The lineup for November’s general election is set.
Tuesday’s runoff election finalized Oklahoma’s high-profile congressional fifth district race. Meanwhile, several incumbent Republicans lost key seats in the Legislature and elsewhere, potentially setting up tight races this fall.
As the dust settles on Oklahoma’s latest election, here is a look at how Tuesday will impact the general election.
Experts Predict Tight Horn vs. Bice Contest
The biggest win of the night, at least in terms of statewide and national interest, went to state Sen. Stephanie Bice in Oklahoma’s closely watched fifth district congressional contest.
Bice won nearly 53% of the vote as she defeated businesswoman Terry Neese and secured the GOP’s nomination.
Bice, who was largely seen as the more moderate Republican in the race, will go on to face freshman Kendra Horn, D-Oklahoma, in a race that both parties are eyeing for a victory this November.
Horn surprised many political watchers in 2018 when she upset two-term congressman Steve Russell and ended more than 30 years of Republican control over the district, which covers almost all of Oklahoma County in addition to the more rural Pottawatomie and Seminole counties.
One of the big questions for this fall is whether Horn will again win largely from metro Oklahoma City areas that have increasingly turned more moderate or Democratic over the years.
Democrats believe the answer to that is yes. The Democratic Congressional Campaign Committee released a poll shortly after Bice’s win showing the newly minted Republican nominee is a five percentage-point underdog. The poll, conducted by GQR Research on behalf of that Democratic campaign group earlier this month, has Horn winning over independents by a 65% to 31% margin in a contest against Bice.
But Republicans put out optimistic messages as well. Neese called for party unity in her post-election speech while Bice began to pivot towards November.
“Oklahomans wanted a candidate that could defeat Kendra Horn in November, and I’m ready to take her on in November,” she said in a statement following her win.
The Cook Political Report currently rates the race as a “toss up.”
More Incumbent Lawmakers Go Down
It was another bad night to be a sitting lawmaker in a tough intraparty fight.

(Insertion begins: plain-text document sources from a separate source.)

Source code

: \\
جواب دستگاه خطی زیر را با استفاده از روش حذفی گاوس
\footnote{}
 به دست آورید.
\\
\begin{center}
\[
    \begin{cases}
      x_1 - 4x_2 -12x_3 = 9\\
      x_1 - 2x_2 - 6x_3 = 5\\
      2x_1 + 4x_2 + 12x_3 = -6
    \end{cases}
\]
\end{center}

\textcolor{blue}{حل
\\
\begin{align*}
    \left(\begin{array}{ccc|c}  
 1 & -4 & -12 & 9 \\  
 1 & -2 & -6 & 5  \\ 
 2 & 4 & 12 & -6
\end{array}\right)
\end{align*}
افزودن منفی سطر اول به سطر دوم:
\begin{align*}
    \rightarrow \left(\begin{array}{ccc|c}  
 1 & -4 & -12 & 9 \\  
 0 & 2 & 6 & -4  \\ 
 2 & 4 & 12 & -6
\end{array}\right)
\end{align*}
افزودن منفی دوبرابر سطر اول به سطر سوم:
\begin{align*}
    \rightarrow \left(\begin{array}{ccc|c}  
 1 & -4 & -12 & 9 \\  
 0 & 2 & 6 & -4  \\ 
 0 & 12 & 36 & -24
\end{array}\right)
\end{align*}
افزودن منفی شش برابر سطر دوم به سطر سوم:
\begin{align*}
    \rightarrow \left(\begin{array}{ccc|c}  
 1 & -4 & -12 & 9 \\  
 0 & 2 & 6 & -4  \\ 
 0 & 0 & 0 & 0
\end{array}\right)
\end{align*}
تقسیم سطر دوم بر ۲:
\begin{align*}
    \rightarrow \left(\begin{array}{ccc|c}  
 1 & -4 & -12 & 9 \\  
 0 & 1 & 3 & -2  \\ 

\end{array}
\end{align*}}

All three GOP legislative incumbents who were on the ballot Tuesday were defeated by their Republican challengers.
Jessica Garvin, an assisted living administrator, beat Sen. Paul Scott, R-Duncan, in the Senate District 43 race. Two-term incumbent Larry Boggs, R-Wilburton, lost to rancher Warren Hamilton in the Senate District 7 race. And former Oklahoma House member, Shane Jett, defeated Sen. Ron Sharp, R-Shawnee, in the Senate District 17 race.

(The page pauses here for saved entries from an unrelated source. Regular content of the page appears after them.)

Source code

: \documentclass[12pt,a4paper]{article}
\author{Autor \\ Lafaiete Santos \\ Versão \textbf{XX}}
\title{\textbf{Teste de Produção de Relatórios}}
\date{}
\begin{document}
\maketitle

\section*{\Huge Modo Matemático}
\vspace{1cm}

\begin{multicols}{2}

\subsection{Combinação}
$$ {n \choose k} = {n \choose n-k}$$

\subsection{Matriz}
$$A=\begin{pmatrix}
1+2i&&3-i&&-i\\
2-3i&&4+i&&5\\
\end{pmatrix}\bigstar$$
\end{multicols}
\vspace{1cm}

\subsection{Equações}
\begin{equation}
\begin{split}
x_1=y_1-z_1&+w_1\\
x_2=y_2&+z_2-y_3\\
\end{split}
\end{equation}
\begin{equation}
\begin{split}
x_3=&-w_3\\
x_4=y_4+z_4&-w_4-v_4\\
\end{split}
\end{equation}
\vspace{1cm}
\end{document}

Sharp was among the most vocal critics of Epic Charter Schools and recently was awarded thousands of dollars in legal fees following a fight with the charter school.

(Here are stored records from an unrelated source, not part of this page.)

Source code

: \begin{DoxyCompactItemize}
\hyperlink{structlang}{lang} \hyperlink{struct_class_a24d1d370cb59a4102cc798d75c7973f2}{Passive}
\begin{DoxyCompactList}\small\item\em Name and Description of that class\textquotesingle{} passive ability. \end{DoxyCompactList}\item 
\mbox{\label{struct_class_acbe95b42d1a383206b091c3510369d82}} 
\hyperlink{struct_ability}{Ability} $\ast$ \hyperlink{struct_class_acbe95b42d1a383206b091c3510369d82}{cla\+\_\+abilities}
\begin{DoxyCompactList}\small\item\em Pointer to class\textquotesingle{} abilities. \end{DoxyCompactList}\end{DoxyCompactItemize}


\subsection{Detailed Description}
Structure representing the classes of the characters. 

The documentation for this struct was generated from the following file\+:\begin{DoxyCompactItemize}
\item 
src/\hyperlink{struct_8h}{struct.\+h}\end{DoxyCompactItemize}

In a letter sent out to parents days before the election, Epic called Sharp “dishonest and relentless” while denying any attempt to obstruct his campaign.
Sharp, however, has claimed Epic had done just that. And, according to a report from KFOR, he plans on filing an ethics violation against the charter school.
The three defeated incumbents now join four other sitting lawmakers in losing election bids this summer.
Sen. Wayne Shaw, R-Grove; Rep. Lundy Kiger, R-Poteau; Rep. Derrel Fincher, R-Bartlesville; and Rep. Jason Dunnington, D-Oklahoma City, were all defeated in June’s primary election.
This year still hasn’t been as tough on incumbents as 2018 following the teacher walkout, when 12 incumbents, all Republicans, were replaced.
Bynum Wins Re-Election in Tulsa
Tulsa Mayor GT Bynum was among the few high-profile incumbents to escape the Tuesday unscathed.
Anger over policing issues and Bynum’s decision to allow Tulsa to host President Donald Trump’s rally in June despite COVID-19 concerns prompted many to question Bynum’s political future.
But not only did he survive Tuesday, he managed to top 50% of the vote in the eight-person field and won his re-election bid without needing to face a runoff in November.
Community organizer Greg Robinson, who hoped to be Tulsa’s first black mayor, came in second with 28.8% of the vote. No other candidate topped 15%.
Oklahoma County Sheriff Defeated
Oklahoma County will have a new sheriff next year.
Norman police officer Tommie Johnson III easily beat incumbent Sheriff P.D. Taylor as Johnson secured more 60% of the vote in the two-person GOP primary.
Taylor served in the sheriff’s office as undersecretary for 14 years before he was elected sheriff in 2017. He received FOI Oklahoma’s Black Hole recognition in 2018 for refusing to release records related to inmates at the Oklahoma County jail.
Johnson’s victory foreshadows a historic election in November as two black candidates, Johnson, and Democrat Wayland Cubit will compete to see who becomes the county’s first black sheriff.